Including environmental exposures as an integral part of disease etiology would serve as a starting point to redefine chronic illness based on molecular changes that are upstream of the disease onset. This would have a profound impact on new approaches to high-resolution profiling of disease states, to profile and subtype for more specialized treatment.
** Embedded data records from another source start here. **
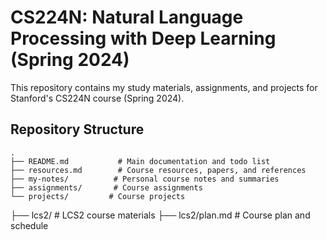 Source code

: # CS224N: Natural Language Processing with Deep Learning (Spring 2024)

This repository contains my study materials, assignments, and projects for Stanford's CS224N course (Spring 2024).

## Repository Structure

```
.
├── README.md           # Main documentation and todo list
├── resources.md        # Course resources, papers, and references
├── my-notes/          # Personal course notes and summaries
├── assignments/       # Course assignments
└── projects/         # Course projects
```
├── lcs2/              # LCS2 course materials
├── lcs2/plan.md       # Course plan and schedule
For example:

• Asthma: The Diagnostics Accelerator at Harvard's Wyss Institute has subtyped an asthma patient population based on proteomic profiles from mass spectrometry data
• Endometriosis: A detailed subtyping effort based on electronic health records, surgical metadata and omics analysis could lead to better categorization of the chronic condition
• Parkinson's disease: Prodromal subtypes are being identified that could enable earlier, targeted intervention

With known environmental factors that contribute to asthma, endometriosis, and Parkinson's disease, there is added benefit to enhancing these datasets with measurements of past or current environmental exposure to move towards a more comprehensive and fine-tuned segmentation procedure of the diseased state, and work backward to ultimately identify and intervene at the pre-disease state.

Benchmarks to Hit

Roadmap: A seven-year path from cohort establishment to FDA-approved prophylactic therapies.

1. Year 1: Establish cohorts for longitudinal biomarker tracking of exposure-response relationships
2. Year 3: Validate at least three surrogate endpoints for exposure-related pre-disease states
3. Year 5: Achieve FDA acceptance of at least one prevention-oriented molecular target for environmental exposure
4. Year 7: Launch first approved prophylactic therapy targeting environmental exposure pathways

References

1. Hodi FS, O'Day SJ, McDermott DF, et al. Improved survival with ipilimumab in patients with metastatic melanoma. N Engl J Med. 2010;363(8):711-23.
2. Frangoul H, Altshuler D, Cappellini MD, et al. CRISPR-Cas9 gene editing for sickle cell disease and β-thalassemia. N Engl J Med. 2021;384(3):252-60.
3. Wilding JPH, Batterham RL, Calanna S, et al. Once-weekly semaglutide in adults with overweight or obesity. N Engl J Med. 2021;384(11):989-1002.
4. Silverberg JI, Boguniewicz M, Hanifin J, et al. Tapinarof cream 1% once daily for the treatment of moderate to severe atopic dermatitis in adults and children. J Am Acad Dermatol. 2024;90(1):65-73.
5. Lamas GA, Goertz C, Boineau R, et al. Effect of disodium EDTA chelation regimen on cardiovascular events in patients with previous myocardial infarction: the TACT randomized trial. JAMA. 2013;309(12):1241-50.